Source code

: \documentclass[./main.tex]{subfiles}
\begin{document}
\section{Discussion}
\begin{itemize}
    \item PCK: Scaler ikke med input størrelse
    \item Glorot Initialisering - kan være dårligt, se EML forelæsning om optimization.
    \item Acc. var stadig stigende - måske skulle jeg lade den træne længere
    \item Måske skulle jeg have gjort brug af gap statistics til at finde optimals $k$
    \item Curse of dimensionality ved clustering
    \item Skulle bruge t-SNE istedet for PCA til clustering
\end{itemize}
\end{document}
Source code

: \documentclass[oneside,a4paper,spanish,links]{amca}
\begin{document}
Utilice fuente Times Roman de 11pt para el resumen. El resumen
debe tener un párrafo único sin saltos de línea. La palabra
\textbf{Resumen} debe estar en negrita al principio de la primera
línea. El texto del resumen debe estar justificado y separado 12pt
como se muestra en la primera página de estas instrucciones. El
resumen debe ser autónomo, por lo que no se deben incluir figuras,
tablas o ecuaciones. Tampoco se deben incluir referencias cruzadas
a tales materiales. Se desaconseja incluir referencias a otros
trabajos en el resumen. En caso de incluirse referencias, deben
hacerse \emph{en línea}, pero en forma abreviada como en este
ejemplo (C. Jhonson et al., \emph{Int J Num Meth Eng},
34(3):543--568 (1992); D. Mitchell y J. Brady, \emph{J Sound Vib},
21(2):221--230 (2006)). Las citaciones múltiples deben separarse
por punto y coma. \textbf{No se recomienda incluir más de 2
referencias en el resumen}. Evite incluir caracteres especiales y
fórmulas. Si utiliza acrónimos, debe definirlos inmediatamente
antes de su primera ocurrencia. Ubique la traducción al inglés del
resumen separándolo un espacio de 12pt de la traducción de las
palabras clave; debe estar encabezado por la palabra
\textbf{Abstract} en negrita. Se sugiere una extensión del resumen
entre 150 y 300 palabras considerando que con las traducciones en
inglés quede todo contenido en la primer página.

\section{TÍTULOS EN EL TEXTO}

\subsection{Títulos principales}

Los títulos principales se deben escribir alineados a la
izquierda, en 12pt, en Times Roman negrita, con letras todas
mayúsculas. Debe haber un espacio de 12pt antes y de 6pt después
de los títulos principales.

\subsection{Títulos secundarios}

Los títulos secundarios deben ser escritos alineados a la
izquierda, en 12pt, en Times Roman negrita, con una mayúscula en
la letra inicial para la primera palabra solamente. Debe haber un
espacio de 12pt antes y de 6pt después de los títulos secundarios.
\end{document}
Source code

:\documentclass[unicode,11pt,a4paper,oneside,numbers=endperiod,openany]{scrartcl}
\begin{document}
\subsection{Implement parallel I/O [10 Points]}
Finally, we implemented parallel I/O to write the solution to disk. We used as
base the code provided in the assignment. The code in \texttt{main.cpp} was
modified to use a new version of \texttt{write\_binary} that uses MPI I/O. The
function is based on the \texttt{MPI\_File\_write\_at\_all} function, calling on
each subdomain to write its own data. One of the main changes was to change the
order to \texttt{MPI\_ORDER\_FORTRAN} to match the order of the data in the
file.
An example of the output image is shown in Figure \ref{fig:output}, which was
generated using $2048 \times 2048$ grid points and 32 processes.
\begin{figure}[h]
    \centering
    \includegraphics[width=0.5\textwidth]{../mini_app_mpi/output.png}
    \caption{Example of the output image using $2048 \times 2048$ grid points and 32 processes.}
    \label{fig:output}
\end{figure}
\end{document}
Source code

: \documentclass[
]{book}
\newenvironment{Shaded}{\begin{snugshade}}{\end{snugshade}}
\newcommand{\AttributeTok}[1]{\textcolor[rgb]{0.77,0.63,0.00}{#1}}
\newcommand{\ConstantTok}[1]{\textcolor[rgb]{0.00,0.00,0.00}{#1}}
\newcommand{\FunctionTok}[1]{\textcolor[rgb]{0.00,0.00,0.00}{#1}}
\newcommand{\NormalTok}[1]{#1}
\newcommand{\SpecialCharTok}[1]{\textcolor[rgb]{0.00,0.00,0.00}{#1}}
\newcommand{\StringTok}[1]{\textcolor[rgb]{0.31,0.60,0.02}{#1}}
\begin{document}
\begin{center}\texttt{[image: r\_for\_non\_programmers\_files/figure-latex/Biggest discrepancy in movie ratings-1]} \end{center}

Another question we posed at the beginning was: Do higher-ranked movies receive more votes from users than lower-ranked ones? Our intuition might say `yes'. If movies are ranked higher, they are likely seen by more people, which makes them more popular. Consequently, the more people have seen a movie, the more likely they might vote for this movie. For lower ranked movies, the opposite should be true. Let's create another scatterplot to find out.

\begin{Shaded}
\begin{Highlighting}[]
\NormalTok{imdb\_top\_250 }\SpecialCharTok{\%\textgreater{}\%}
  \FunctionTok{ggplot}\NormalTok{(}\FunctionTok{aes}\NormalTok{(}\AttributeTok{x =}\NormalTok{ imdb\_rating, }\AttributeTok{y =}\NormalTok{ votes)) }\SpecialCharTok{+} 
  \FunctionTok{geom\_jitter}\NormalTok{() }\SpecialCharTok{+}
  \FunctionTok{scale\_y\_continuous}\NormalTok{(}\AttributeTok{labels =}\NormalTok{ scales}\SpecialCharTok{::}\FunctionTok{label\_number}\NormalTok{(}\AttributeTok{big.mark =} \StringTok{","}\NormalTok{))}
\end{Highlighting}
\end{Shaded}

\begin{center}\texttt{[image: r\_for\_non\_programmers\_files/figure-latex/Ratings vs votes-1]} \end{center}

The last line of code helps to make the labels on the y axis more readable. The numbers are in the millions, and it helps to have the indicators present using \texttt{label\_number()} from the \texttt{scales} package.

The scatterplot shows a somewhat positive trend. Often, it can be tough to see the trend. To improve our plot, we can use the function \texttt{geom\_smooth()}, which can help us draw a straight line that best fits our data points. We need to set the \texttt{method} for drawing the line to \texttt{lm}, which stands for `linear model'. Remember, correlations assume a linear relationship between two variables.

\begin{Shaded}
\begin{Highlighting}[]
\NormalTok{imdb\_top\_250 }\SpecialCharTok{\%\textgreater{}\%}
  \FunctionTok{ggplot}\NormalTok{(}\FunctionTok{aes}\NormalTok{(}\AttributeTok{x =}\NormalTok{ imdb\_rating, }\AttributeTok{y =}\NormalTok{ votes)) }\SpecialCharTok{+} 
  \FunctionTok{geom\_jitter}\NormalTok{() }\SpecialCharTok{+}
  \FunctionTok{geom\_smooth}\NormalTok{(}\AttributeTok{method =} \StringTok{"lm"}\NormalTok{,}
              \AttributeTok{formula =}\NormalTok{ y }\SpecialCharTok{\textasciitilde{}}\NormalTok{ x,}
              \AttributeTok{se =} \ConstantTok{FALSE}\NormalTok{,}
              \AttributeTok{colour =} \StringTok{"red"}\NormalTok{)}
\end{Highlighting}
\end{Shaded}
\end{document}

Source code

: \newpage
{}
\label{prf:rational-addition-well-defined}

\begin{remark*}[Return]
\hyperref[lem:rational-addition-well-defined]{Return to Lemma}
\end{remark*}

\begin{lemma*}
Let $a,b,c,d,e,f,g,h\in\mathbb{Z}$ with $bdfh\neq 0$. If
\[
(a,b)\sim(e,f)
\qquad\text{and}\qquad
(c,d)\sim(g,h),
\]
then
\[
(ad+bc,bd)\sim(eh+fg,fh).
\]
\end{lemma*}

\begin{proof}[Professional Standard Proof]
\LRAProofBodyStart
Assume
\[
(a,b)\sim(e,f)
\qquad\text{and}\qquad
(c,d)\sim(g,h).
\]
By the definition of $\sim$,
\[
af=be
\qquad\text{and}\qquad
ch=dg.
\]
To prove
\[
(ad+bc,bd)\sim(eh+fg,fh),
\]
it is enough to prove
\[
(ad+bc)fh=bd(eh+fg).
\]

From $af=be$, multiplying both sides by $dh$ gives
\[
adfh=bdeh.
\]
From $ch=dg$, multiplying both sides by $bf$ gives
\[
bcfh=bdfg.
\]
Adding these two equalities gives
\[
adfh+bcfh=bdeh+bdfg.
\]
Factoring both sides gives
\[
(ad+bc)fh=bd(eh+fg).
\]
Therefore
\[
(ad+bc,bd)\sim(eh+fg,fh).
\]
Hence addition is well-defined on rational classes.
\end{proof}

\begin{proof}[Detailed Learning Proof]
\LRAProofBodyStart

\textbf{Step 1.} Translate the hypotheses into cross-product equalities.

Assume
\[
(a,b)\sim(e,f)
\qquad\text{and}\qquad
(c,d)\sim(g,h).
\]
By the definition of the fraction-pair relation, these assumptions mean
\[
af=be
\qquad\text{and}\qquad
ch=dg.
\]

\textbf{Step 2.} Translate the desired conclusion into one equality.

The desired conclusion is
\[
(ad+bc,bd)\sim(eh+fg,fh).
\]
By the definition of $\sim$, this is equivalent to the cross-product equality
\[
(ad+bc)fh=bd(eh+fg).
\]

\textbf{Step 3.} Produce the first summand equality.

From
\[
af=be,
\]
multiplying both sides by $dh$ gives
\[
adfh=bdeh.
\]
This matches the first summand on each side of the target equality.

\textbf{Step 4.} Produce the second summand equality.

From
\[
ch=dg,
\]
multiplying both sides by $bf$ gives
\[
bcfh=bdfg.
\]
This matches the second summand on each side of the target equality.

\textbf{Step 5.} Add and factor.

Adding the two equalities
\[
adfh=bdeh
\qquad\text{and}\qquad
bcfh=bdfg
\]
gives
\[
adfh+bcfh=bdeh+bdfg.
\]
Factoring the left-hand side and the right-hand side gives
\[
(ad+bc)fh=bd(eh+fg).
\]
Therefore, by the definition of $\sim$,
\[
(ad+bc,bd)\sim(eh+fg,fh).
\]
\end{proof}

* * *

▶ Exercise aim: All that belongs in the answer is an exact copy of the lines from the start of the records above through the line with "de la primera".

▶ Response to this task:
Source code

: \documentclass[./main.tex]{subfiles}
\begin{document}
\section{Discussion}
\begin{itemize}
    \item PCK: Scaler ikke med input størrelse
    \item Glorot Initialisering - kan være dårligt, se EML forelæsning om optimization.
    \item Acc. var stadig stigende - måske skulle jeg lade den træne længere
    \item Måske skulle jeg have gjort brug af gap statistics til at finde optimals $k$
    \item Curse of dimensionality ved clustering
    \item Skulle bruge t-SNE istedet for PCA til clustering
\end{itemize}
\end{document}
Source code

: \documentclass[oneside,a4paper,spanish,links]{amca}
\begin{document}
Utilice fuente Times Roman de 11pt para el resumen. El resumen
debe tener un párrafo único sin saltos de línea. La palabra
\textbf{Resumen} debe estar en negrita al principio de la primera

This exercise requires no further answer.